Октябрь подходил к концу, неумолимо унося с собой ту очаровательно-поэтичную, золотую пору, которую так любят возносить в стихах. Деревья грустно покачивали поредевшими ветвями, и лишь вечнозеленые ели горделиво и высокомерно взирали на менее удачливых собратьев, уверенные в своей неприкосновенности. Жухлую, утратившую последнюю живительную сочность траву все еще украшали ярко-алые, апельсиново-оранжевые, бледно-лимонные, медные и кирпично-коричневые листья, но они уже безнадежно теряли краски, высыхая и скручиваясь, словно стесняясь своего увядшего вида. Они легко подхватывались и уносились неприветливым осенним ветром, в мечтах когда-то вновь обрести утраченную красоту. Их скорбный тихий шелест ознаменовал собой незаметный переход к угрюмой и мрачной поре, когда, зараженные всеобщей меланхоличностью жители городка поскорее спешат по домам, поплотнее укутавшись в длинные пальто и мягкие шарфы. Там они заваривают себе имбирный чай и карамельный латте и, обжигая руки о горячие чашки, проводят часы за чтением мрачноватых книг о замках с привидениями и просмотром леденящих душу фильмов.

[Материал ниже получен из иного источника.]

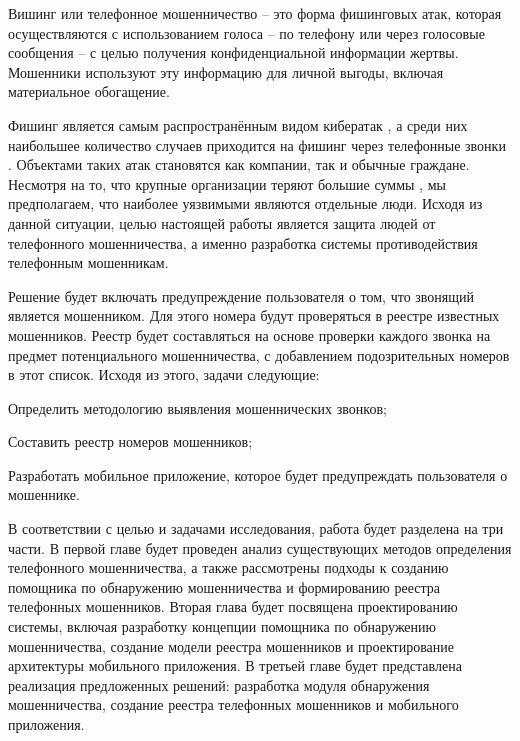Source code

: Вишинг или телефонное мошенничество – это форма фишинговых атак, которая осуществляются с использованием голоса – по телефону или через голосовые сообщения – с целью получения конфиденциальной информации жертвы. Мошенники используют эту информацию для личной выгоды, включая материальное обогащение.

Фишинг является самым распространённым видом кибератак \cite{lewis2018}, а среди них наибольшее количество случаев приходится на фишинг через телефонные звонки \cite{petrosyan2024}. Объектами таких атак становятся как компании, так и обычные граждане. Несмотря на то, что крупные организации теряют большие суммы \cite{hooper2024}, мы предполагаем, что наиболее уязвимыми являются отдельные люди. Исходя из данной ситуации, целью настоящей работы является защита людей от телефонного мошенничества, а именно разработка системы противодействия телефонным мошенникам.

Решение будет включать предупреждение пользователя о том, что звонящий является мошенником. Для этого номера будут проверяться в реестре известных мошенников. Реестр будет составляться на основе проверки каждого звонка на предмет потенциального мошенничества, с добавлением подозрительных номеров в этот список. Исходя из этого, задачи следующие: 
\begin{enumerate*}
	\item Определить методологию выявления мошеннических звонков;
	\item Составить реестр номеров мошенников;
	\item Разработать мобильное приложение, которое будет предупреждать пользователя о мошеннике.
\end{enumerate*}

В соответствии с целью и задачами исследования, работа будет разделена на три части. В первой главе будет проведен анализ существующих методов определения телефонного мошенничества, а также рассмотрены подходы к созданию помощника по обнаружению мошенничества и формированию реестра телефонных мошенников. Вторая глава будет посвящена проектированию системы, включая разработку концепции помощника по обнаружению мошенничества, создание модели реестра мошенников и проектирование архитектуры мобильного приложения. В третьей главе будет представлена реализация предложенных решений: разработка модуля обнаружения мошенничества, создание реестра телефонных мошенников и мобильного приложения.

\newpage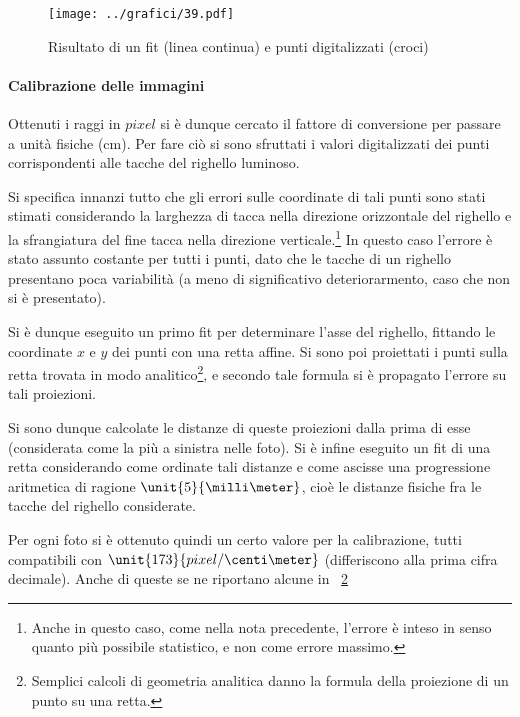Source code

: \documentclass[10pt,a4paper]{article}
\begin{document}
\begin{figure}[H]
	\centering
	\texttt{[image: ../grafici/39.pdf]}
	\caption{Risultato di un fit (linea continua) e punti digitalizzati (croci)}
	\label{fig:fitcfr}
\end{figure}

\paragraph{Calibrazione delle immagini} Ottenuti i raggi in $pixel$ si è dunque cercato il fattore di conversione per passare a unità fisiche (cm). Per fare ciò si sono sfruttati i valori digitalizzati dei punti corrispondenti alle tacche del righello luminoso.

Si specifica innanzi tutto che gli errori sulle coordinate di tali punti sono stati stimati considerando la larghezza di tacca nella direzione orizzontale del righello e la sfrangiatura del fine tacca nella direzione verticale.\footnote{Anche in questo caso, come nella nota precedente, l'errore è inteso in senso quanto più possibile statistico, e non come errore massimo.}
In questo caso l'errore è stato assunto costante per tutti i punti, dato che le tacche di un righello presentano poca variabilità (a meno di significativo deteriorarmento, caso che non si è presentato).

Si è dunque eseguito un primo fit per determinare l'asse del righello, fittando le coordinate $x$ e $y$ dei punti con una retta affine.
Si sono poi proiettati i punti sulla retta trovata in modo analitico\footnote{Semplici calcoli di geometria analitica danno la formula della proiezione di un punto su una retta.}, e secondo tale formula si è propagato l'errore su tali proiezioni.

Si sono dunque calcolate le distanze di queste proiezioni dalla prima di esse (considerata come la più a sinistra nelle foto). Si è infine eseguito un fit di una retta considerando come ordinate tali distanze e come ascisse una progressione aritmetica di ragione $\unit{5}{\milli\meter}$, cioè le distanze fisiche fra le tacche del righello considerate.

Per ogni foto si è ottenuto quindi un certo valore per la calibrazione, tutti compatibili con  $\unit{173}{pixel / \centi\meter}$ (differiscono alla prima cifra decimale). Anche di queste se ne riportano alcune in \tablename{~\ref{tab:somecal}}

\begin{figure}[H]
	\centering
	\resizebox{0.3\textwidth}{!}{
		}
	\label{tab:somecal}
\end{figure}
\end{document}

Отвоевавший свои права день осветил тихие загородные дома, незримо просачиваясь сквозь тяжелые шторы и плотные занавески, ласково и шаловливо пробегая по лицам жителей, заставляя их нехотя просыпаться и, отчаянно зевая, выбираться из теплых постелей. Утренний холод просачивался даже сквозь толстые стены, так что люди зябко ёжились и укутывались в махровые халаты.
Начиналась обычная утренняя рутина: с бодрым свистом закипала вода, ложечки звенели о дно керамических чашек, насыпая кофе и сахар в скрупулезно выверенных пропорциях, гремели сковородки, бились яйца, выпекались вафли, раздавались щелчки бойко выпрыгивающих из тостерниц поджаренных кусочков хлеба, шелестели тонкие страницы газет, а члены семьи привычно переругивались, выясняя, кто первым займет ванную. Вскоре дома заполнялись соблазнительными запахами поджаренного омлета с беконом, свежесваренного кофе с карамельным или кокосовым сиропом, горячих бутербродов и добавляемой в овсянку корицы. Наиболее энергичные уже успевали пробежаться до ближайшей пекарни и вернуться домой, с видом победителей раскладывая на столе сырные багеты, политые глазурью булочки, маффины с ореховой начинкой и аппетитно хрустевшие круассаны. Завтрак проходил, как обычно: отламывались небольшие кусочки от багетов, намазывались маслом мягкие булочки, джем щедро лился на румяные тосты, золотистые вафли украшались ягодами и фруктами, в круассаны вкладывалась ветчина, мягкий сыр и листья салата, а из омлета выковыривались наиболее аппетитные кусочки бекона. Некоторые деловитые и вечно спешащие горожане ограничивались лишь маленькой чашкой кофе и суетливым пролистыванием утренних новостей. Пятнадцать минут спустя они судорожно застегивали пуговицы на плащах, натягивали на головы береты, проверяли содержимое кожаных сумок и портфелей, быстро расцеловывали детей и выбегали на улицы, поплотнее запахивая шарфы и поеживаясь от пробирающей до костей сырости. Вскоре они уже вливались в привычную будничную колею.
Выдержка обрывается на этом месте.